Summer will be over soon, the equinox is only three weeks away. winds from the North signal the impending change in seasons. the rustle of leave underfoot foretell the approach of autumn. Last night a cold gust caught me unaware. Winter, the coldest season of all hates to be forgotten.
A delicate butterfly bobbles against the August sky.
Its shoulder-high flight dodges cars and trucks on 1st Avenue
I pray out a warning to the danger
The butterfly soars above the traffic.
Preserving its beauty
And the hope for mine.
I want to write a short story combining my trips to Evans Notch, the Moose Bar and Grill, and Peter Gorr’s spooky mountain retreat. Lately I have been inspired by reading HP Lovecraft and sense the mysteries of the Other Side.

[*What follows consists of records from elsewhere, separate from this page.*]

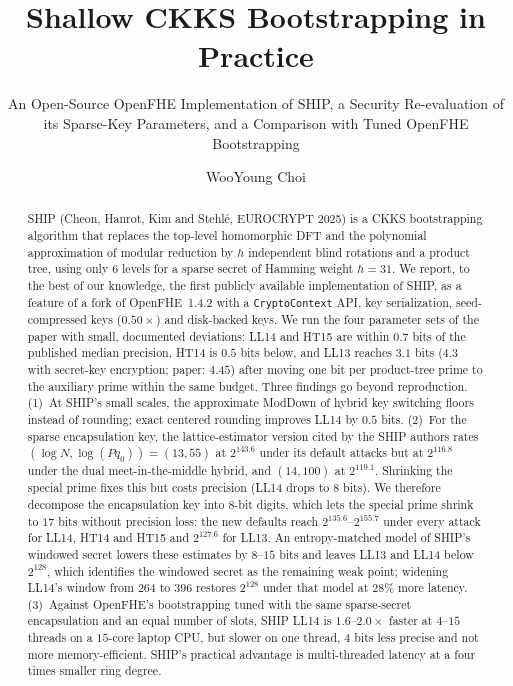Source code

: \documentclass[sigconf,nonacm]{acmart}
\begin{document}
\title{Shallow CKKS Bootstrapping in Practice}
\subtitle{An Open-Source OpenFHE Implementation of SHIP, a Security Re-evaluation of its Sparse-Key Parameters, and a Comparison with Tuned OpenFHE Bootstrapping}

\author{WooYoung Choi}

\begin{abstract}
SHIP (Cheon, Hanrot, Kim and Stehl\'e, EUROCRYPT 2025) is a CKKS bootstrapping algorithm that replaces the top-level homomorphic DFT and the polynomial approximation of modular reduction by $h$ independent blind rotations and a product tree, using only $6$ levels for a sparse secret of Hamming weight $h=31$.
We report, to the best of our knowledge, the first publicly available implementation of SHIP, as a feature of a fork of OpenFHE~1.4.2 with a \texttt{CryptoContext} API, key serialization, seed-compressed keys ($0.50\times$) and disk-backed keys.
We run the four parameter sets of the paper with small, documented deviations: LL14 and HT15 are within $0.7$ bits of the published median precision, HT14 is $0.5$ bits below, and LL13 reaches $3.1$ bits ($4.3$ with secret-key encryption; paper: $4.45$) after moving one bit per product-tree prime to the auxiliary prime within the same budget.
Three findings go beyond reproduction.
(1)~At SHIP's small scales, the approximate ModDown of hybrid key switching floors instead of rounding; exact centered rounding improves LL14 by $0.5$ bits.
(2)~For the sparse encapsulation key, the lattice-estimator version cited by the SHIP authors rates $(\log N,\log(Pq_0))=(13,55)$ at $2^{143.6}$ under its default attacks but at $2^{116.8}$ under the dual meet-in-the-middle hybrid, and $(14,100)$ at $2^{119.1}$. Shrinking the special prime fixes this but costs precision (LL14 drops to $8$ bits). We therefore decompose the encapsulation key into $8$-bit digits, which lets the special prime shrink to $17$ bits without precision loss: the new defaults reach $2^{135.6}$--$2^{155.7}$ under every attack for LL14, HT14 and HT15 and $2^{127.6}$ for LL13. An entropy-matched model of SHIP's windowed secret lowers these estimates by $8$--$15$ bits and leaves LL13 and LL14 below $2^{128}$, which identifies the windowed secret as the remaining weak point; widening LL14's window from $264$ to $396$ restores $2^{128}$ under that model at $28\%$ more latency.
(3)~Against OpenFHE's bootstrapping tuned with the same sparse-secret encapsulation and an equal number of slots, SHIP LL14 is $1.6$--$2.0\times$ faster at $4$--$15$ threads on a $15$-core laptop CPU, but slower on one thread, $4$ bits less precise and not more memory-efficient.
SHIP's practical advantage is multi-threaded latency at a four times smaller ring degree.
\end{abstract}
\end{document}
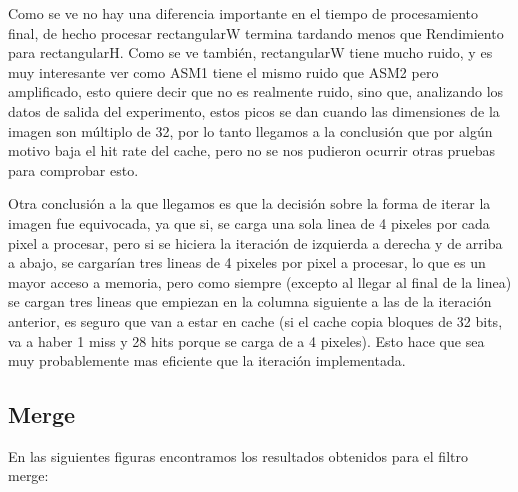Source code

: \documentclass[a4paper]{article}
\begin{document}
Como se ve no hay una diferencia importante en el tiempo de procesamiento final, de hecho procesar rectangularW termina tardando menos que Rendimiento para rectangularH. Como se ve también, rectangularW tiene mucho ruido, y es muy interesante ver como ASM1 tiene el mismo ruido que ASM2 pero amplificado, esto quiere decir que no es realmente ruido, sino que, analizando los datos de salida del experimento, estos picos se dan cuando las dimensiones de la imagen son múltiplo de 32, por lo tanto llegamos a la conclusión que por algún motivo baja el hit rate del cache, pero no se nos pudieron ocurrir otras pruebas para comprobar esto.

Otra conclusión a la que llegamos es que la decisión sobre la forma de iterar la imagen fue equivocada, ya que si, se carga una sola linea de 4 pixeles por cada pixel a procesar, pero si se hiciera la iteración de izquierda a derecha y de arriba a abajo, se cargarían tres lineas de 4 pixeles por pixel a procesar, lo que es un mayor acceso a memoria, pero como siempre (excepto al llegar al final de la linea) se cargan tres lineas que empiezan en la columna siguiente a las de la iteración anterior, es seguro que van a estar en cache (si el cache copia bloques de 32 bits, va a haber 1 miss y 28 hits porque se carga de a 4 pixeles). Esto hace que sea muy probablemente mas eficiente que la iteración implementada.

\subsection{Merge}

En las siguientes figuras encontramos los resultados obtenidos para el filtro merge:
\end{document}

Our Boy Scout troop camped atop Evans Mountain next to the ruins of a stagecoach inn, a two-story wreck with a gaol in the damp basement. That evening the troop leader told a campfire tale of three Dartmouth students vanishing the night before the Thanksgiving of 1943. We went to sleep scared to the marrow.
As a teenager I checked the records from the surrounding towns without finding any information affirming the incident that although the East Village isn’t very conducive to traveling through dimensions other than with LSD.
Last night Alice was hurt by my staying out all night. Her decision to sleep alone drives me out of the apartment, despite loving me and wanting to share all her pleasures and woes. Once I woke, she said she had risen at dawn and watched me sleep for several more hours.
“Your chest rose and fell so gently, but your sleep seemed like too much a waste of the day.”